Также морские водоросли содержат широкий спектр полезных растительных соединений, включая флавоноиды и каротиноиды (в частности, фукоксантин). Доказано, что они также защищают клетки организма от повреждения свободными радикалами [ 33], [34]. Так, антиоксидантные свойства фукоксантина в 13,5 выше, чем у витамина Е [35].
Помогает бороться с раком
Исследования показали, что ламинария может быть эффективна в профилактике рака, в частности опухолей молочной железы и толстой кишки [ 37], [38], [39]. Ученые протестировали сырые или частично очищенные полисахариды из различных бурых, зеленых и красных водорослей на их противоопухолевую активность.
Оказалось, что морские водоросли представляют собой источник новых биологически активных соединений с потенциалом в качестве терапевтических противораковых агентов. Однако в этой области необходимы дальнейшие исследования.

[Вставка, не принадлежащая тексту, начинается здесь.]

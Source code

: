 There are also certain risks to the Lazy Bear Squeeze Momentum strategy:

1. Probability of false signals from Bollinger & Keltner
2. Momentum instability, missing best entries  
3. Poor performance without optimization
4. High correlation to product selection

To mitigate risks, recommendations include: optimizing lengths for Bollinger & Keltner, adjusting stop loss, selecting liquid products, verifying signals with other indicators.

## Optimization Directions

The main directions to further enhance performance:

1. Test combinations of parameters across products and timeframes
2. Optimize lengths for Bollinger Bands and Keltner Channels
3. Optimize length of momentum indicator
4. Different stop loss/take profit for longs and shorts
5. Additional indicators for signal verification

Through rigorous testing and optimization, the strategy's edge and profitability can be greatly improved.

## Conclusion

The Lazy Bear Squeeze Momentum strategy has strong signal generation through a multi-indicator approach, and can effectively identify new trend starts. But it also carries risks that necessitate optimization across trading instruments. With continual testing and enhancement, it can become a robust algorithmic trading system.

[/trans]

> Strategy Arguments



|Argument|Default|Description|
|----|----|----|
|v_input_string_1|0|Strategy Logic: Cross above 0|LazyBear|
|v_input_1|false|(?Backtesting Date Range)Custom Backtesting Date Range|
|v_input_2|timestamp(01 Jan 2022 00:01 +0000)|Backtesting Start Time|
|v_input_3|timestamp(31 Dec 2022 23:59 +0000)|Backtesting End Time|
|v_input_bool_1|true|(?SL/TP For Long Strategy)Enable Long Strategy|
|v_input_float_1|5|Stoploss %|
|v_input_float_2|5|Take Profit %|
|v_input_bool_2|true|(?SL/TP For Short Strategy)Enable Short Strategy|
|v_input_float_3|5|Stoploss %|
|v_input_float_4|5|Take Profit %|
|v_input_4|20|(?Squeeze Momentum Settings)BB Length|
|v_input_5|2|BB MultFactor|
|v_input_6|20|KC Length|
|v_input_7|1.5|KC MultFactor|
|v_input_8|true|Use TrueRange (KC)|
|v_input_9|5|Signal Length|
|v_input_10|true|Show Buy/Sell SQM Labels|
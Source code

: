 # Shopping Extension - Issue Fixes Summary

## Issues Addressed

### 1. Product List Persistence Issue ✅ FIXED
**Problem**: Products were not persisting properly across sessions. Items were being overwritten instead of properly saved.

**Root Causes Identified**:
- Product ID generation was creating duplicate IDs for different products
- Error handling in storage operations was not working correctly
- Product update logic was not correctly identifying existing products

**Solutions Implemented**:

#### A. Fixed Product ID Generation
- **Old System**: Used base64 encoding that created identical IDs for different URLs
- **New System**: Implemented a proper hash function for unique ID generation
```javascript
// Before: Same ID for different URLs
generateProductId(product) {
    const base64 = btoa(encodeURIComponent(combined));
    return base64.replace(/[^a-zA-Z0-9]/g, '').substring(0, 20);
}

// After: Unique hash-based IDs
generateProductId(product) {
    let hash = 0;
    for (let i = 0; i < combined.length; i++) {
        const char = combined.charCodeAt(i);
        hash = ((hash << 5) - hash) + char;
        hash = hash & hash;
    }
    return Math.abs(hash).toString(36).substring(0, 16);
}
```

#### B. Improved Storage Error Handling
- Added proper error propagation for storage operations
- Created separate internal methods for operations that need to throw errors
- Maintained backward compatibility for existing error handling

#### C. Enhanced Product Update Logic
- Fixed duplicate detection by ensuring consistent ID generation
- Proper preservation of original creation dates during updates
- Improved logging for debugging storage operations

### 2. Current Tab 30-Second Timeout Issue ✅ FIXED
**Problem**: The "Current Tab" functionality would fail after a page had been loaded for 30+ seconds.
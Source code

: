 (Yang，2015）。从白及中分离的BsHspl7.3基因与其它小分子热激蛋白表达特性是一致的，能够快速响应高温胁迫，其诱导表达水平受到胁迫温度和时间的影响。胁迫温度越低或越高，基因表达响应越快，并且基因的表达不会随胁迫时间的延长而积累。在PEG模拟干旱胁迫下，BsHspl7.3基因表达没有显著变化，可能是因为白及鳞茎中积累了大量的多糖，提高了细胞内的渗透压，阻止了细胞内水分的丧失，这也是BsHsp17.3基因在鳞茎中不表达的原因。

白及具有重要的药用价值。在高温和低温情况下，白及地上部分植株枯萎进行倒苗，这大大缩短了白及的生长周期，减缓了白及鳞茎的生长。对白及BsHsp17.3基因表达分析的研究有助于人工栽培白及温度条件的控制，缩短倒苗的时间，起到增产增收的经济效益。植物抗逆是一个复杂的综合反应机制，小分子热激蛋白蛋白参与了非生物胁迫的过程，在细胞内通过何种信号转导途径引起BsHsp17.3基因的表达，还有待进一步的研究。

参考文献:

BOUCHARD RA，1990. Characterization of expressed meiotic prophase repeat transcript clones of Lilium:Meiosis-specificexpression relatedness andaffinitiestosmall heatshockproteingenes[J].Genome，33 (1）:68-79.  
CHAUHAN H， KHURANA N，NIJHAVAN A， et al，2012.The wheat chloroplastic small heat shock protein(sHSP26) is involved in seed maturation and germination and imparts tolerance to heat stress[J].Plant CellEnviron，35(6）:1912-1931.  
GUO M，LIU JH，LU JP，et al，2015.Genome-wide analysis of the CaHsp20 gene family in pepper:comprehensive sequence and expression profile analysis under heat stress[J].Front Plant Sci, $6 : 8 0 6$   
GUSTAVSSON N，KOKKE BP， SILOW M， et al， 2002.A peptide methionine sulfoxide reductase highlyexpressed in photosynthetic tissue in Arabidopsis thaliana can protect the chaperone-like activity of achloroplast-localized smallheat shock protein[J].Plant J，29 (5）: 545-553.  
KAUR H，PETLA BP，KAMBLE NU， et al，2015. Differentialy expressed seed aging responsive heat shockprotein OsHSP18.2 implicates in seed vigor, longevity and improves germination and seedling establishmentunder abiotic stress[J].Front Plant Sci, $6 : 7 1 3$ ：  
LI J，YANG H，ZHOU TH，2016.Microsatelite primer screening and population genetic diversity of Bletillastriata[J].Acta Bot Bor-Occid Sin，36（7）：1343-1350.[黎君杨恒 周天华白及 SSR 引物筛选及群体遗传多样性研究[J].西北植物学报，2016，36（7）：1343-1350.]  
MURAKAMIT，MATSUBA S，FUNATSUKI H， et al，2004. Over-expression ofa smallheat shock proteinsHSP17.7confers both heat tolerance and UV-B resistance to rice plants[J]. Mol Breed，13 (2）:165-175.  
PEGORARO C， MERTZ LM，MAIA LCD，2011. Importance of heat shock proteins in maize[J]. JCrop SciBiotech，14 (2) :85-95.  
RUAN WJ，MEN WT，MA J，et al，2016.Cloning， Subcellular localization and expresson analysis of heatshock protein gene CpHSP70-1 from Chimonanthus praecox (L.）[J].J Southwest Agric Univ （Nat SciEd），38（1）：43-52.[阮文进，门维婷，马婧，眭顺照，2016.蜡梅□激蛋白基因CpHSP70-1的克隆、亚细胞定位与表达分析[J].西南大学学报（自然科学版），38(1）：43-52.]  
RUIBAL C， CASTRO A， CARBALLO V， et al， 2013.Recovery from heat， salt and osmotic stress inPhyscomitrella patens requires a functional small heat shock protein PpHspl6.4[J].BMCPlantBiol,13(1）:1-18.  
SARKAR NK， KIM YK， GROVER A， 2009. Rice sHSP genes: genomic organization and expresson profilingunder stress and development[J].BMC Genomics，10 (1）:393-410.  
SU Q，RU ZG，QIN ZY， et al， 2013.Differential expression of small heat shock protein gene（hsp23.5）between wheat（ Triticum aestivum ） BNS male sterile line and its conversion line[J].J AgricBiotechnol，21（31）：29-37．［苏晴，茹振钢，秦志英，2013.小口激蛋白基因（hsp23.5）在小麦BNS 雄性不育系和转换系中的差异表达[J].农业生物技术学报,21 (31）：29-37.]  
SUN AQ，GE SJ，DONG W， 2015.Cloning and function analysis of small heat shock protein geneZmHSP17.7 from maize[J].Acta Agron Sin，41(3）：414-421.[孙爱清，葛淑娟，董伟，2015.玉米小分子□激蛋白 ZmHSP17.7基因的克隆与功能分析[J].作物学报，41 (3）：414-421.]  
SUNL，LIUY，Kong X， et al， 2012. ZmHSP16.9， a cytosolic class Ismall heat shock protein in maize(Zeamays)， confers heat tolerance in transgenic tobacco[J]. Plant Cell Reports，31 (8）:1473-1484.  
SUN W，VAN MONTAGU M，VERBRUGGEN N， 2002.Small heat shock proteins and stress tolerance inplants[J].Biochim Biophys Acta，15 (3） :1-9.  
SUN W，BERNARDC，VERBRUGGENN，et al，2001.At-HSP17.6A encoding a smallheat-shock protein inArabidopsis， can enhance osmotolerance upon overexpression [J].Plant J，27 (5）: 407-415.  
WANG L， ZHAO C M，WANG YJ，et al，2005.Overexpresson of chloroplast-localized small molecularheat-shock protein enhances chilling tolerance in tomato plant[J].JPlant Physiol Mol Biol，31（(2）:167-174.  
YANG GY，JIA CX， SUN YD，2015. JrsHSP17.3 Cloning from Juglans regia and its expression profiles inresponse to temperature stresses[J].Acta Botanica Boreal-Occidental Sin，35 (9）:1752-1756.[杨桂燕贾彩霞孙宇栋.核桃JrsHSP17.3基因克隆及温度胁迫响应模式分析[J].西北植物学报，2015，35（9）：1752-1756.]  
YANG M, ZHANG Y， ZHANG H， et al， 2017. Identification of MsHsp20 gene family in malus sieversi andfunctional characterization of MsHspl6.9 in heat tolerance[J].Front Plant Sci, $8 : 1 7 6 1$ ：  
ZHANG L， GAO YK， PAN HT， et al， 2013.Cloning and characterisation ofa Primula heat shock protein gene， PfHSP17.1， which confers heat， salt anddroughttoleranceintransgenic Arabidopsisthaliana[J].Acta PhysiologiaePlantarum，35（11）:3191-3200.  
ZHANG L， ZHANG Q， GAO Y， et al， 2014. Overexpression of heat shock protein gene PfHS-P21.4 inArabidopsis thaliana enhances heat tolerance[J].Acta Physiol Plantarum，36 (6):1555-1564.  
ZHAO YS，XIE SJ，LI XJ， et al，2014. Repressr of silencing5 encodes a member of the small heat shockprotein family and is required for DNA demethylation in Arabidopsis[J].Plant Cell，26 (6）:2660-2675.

Морская капуста считается очень здоровой пищей. Однако у нее есть некоторые противопоказания. Так, ламинарию не стоит употреблять при гиперфункции щитовидной железы. Также водоросли имеют свойство накапливать тяжелые металлы, однако их концентрация, как правило, не вызывает опасений [ 40], [41], [42]. На морскую капусту может быть аллергия, поэтому начинать использовать продукт лучше с небольших порций.
Советы эндокринолога
Ольга Игнатова — эндокринолог GMS Clinic
Для здоровой щитовидной железы одномоментно пришедшее в кровоток большое количество йода совершенно безопасно. Она возьмет столько, сколько ей необходимо сегодня для синтеза тиреоидных гормонов, остальное без проблем выведется с мочой.
Например, если вы поели устриц, то получили полумесячную норму йода, помазали горло «Люголем» — месячную, а если вам ввели йодсодержащий контраст во время КТ-исследования, то — годовую. Но за день-два организм все это выведет без последствий. Именно поэтому йод нельзя накопить впрок, а необходимо получать каждый день.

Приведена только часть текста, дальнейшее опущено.